List all lines of the data that include the string "tables".

### Items from a data source
....
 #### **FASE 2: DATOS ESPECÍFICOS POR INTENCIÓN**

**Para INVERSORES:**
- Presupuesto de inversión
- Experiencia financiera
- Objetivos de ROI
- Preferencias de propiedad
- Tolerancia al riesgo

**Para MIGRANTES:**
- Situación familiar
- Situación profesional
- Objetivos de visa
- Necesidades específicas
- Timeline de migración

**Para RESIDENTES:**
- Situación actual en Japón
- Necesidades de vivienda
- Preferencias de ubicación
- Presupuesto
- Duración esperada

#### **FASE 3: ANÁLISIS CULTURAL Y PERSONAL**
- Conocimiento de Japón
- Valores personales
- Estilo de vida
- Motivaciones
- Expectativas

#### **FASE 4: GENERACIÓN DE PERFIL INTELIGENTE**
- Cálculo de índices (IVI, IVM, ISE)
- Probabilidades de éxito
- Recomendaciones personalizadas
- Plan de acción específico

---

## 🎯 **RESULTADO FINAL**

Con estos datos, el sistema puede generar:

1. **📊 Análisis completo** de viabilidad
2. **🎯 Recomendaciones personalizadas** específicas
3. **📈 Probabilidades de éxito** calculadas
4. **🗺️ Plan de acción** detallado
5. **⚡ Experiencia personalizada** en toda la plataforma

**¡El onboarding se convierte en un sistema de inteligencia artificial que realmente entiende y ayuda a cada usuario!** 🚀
....
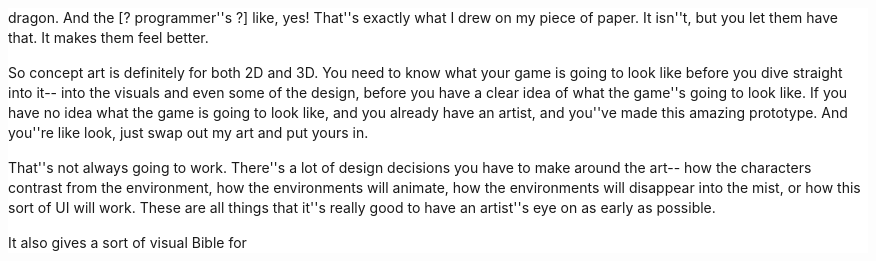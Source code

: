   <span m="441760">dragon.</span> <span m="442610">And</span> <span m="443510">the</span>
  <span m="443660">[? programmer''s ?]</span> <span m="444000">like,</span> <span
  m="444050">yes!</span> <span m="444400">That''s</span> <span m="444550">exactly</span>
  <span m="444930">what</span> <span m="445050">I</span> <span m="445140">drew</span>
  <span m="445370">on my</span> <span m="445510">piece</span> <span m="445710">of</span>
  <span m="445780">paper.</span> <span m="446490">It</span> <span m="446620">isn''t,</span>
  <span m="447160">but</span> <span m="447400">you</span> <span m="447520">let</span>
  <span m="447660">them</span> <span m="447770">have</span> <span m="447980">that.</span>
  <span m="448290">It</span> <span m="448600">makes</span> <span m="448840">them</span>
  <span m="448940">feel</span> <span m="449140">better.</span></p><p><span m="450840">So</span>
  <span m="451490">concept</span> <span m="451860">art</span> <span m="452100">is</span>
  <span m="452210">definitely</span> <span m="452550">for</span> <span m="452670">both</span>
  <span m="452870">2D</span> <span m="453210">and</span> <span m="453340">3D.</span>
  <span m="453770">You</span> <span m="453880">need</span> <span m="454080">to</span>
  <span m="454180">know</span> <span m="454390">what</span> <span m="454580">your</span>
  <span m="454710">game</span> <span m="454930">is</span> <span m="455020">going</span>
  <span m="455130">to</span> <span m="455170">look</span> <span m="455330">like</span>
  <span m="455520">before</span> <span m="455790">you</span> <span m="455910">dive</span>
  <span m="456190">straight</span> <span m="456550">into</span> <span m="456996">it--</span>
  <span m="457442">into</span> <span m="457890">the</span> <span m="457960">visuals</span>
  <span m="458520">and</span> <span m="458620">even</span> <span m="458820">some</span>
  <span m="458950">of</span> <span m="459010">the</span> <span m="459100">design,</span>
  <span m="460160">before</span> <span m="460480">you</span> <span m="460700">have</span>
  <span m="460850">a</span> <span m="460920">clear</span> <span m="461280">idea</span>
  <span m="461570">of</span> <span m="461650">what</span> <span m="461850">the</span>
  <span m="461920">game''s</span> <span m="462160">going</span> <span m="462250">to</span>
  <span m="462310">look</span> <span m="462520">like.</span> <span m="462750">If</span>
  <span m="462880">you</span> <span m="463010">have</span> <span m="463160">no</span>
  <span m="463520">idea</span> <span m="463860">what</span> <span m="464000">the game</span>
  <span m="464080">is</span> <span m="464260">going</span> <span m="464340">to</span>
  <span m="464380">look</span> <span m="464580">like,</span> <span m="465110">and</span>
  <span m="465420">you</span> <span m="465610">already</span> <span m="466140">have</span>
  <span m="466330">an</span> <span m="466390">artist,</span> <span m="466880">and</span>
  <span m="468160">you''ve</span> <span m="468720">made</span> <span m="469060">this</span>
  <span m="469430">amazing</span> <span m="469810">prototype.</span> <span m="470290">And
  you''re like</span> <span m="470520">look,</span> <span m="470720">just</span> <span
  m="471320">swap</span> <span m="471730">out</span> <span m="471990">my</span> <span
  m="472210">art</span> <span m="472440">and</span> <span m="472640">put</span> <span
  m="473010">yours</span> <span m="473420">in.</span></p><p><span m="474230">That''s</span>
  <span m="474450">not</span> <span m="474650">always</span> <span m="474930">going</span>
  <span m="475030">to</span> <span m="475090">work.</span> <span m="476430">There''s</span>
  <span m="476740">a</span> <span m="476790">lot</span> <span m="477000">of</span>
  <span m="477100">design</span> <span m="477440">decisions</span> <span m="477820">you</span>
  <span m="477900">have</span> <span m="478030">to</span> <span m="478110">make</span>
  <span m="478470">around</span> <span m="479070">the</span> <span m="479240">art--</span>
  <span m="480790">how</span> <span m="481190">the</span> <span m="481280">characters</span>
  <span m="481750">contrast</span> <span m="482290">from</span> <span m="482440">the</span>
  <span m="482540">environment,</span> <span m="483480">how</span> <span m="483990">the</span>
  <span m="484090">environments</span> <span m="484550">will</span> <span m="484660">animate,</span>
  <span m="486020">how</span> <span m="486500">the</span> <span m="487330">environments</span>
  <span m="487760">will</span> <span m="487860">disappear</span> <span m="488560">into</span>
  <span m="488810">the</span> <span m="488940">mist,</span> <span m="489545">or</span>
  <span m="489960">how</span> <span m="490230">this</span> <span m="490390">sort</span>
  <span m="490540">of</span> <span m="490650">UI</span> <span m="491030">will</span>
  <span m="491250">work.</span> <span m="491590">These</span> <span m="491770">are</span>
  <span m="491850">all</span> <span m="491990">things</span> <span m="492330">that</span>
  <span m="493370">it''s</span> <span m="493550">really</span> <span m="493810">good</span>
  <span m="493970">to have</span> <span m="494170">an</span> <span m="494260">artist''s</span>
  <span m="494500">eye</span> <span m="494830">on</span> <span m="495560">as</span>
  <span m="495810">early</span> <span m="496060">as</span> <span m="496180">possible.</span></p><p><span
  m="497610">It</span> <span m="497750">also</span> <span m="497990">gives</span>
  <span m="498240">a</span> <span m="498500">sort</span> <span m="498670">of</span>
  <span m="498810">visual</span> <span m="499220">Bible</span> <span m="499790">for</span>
....
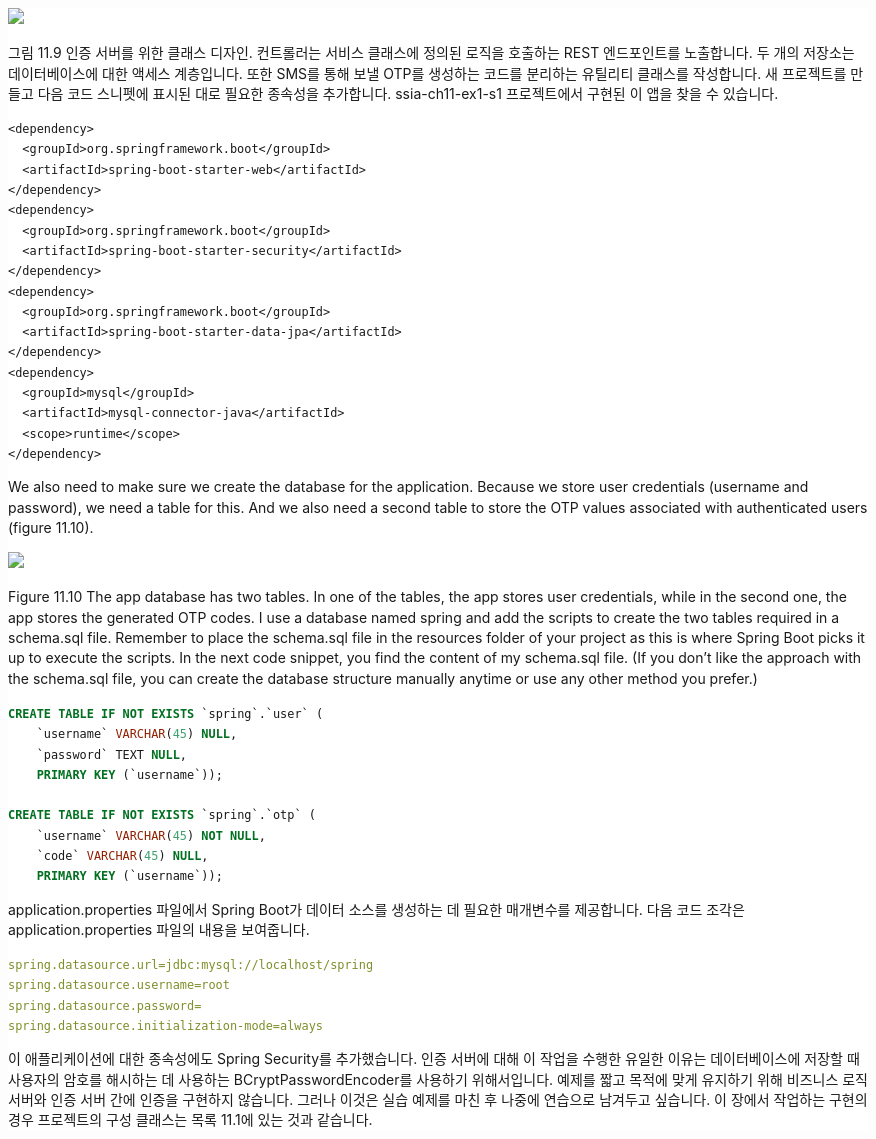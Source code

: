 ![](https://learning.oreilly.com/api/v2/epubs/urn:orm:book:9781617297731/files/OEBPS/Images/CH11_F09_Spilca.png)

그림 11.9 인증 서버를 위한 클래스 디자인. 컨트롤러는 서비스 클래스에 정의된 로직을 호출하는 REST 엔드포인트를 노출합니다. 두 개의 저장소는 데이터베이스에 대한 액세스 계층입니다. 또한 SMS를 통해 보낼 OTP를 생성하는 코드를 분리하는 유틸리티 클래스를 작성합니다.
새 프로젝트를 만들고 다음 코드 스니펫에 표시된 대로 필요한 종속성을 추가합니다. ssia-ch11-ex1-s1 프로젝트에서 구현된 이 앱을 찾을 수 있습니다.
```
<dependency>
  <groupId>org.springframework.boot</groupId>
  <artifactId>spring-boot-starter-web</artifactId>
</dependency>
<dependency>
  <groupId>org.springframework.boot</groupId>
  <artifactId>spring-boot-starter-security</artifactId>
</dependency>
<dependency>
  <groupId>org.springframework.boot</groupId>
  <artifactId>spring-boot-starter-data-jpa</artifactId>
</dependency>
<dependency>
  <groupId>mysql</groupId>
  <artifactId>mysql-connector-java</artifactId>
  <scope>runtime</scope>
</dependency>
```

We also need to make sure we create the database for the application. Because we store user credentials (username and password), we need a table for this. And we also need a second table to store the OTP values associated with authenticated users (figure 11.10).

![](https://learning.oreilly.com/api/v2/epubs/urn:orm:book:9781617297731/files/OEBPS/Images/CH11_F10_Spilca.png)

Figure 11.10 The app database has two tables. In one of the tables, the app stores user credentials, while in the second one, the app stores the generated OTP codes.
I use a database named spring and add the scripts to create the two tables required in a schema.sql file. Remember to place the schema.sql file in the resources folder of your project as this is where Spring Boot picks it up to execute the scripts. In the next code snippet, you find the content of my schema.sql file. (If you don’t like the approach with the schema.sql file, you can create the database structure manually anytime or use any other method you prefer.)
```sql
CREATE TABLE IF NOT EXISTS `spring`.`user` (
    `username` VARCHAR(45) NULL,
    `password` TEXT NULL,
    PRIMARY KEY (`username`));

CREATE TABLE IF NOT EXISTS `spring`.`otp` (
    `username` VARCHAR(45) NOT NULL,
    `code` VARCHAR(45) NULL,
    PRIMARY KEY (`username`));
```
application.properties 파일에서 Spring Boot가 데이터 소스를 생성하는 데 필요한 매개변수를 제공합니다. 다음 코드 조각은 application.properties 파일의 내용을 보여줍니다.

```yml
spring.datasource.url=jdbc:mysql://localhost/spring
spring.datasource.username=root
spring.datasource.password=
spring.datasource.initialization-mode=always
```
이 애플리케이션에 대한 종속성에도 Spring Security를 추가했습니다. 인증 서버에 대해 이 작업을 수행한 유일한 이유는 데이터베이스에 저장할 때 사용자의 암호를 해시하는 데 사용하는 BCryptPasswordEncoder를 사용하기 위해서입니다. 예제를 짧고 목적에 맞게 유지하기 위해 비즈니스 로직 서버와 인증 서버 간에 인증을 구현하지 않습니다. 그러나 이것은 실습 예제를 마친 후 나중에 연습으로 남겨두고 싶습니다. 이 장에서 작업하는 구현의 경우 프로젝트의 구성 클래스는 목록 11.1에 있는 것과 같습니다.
....
### ANSWER BOX
Figure 11.10 The app database has two tables. In one of the tables, the app stores user credentials, while in the second one, the app stores the generated OTP codes.
I use a database named spring and add the scripts to create the two tables required in a schema.sql file. Remember to place the schema.sql file in the resources folder of your project as this is where Spring Boot picks it up to execute the scripts. In the next code snippet, you find the content of my schema.sql file. (If you don’t like the approach with the schema.sql file, you can create the database structure manually anytime or use any other method you prefer.)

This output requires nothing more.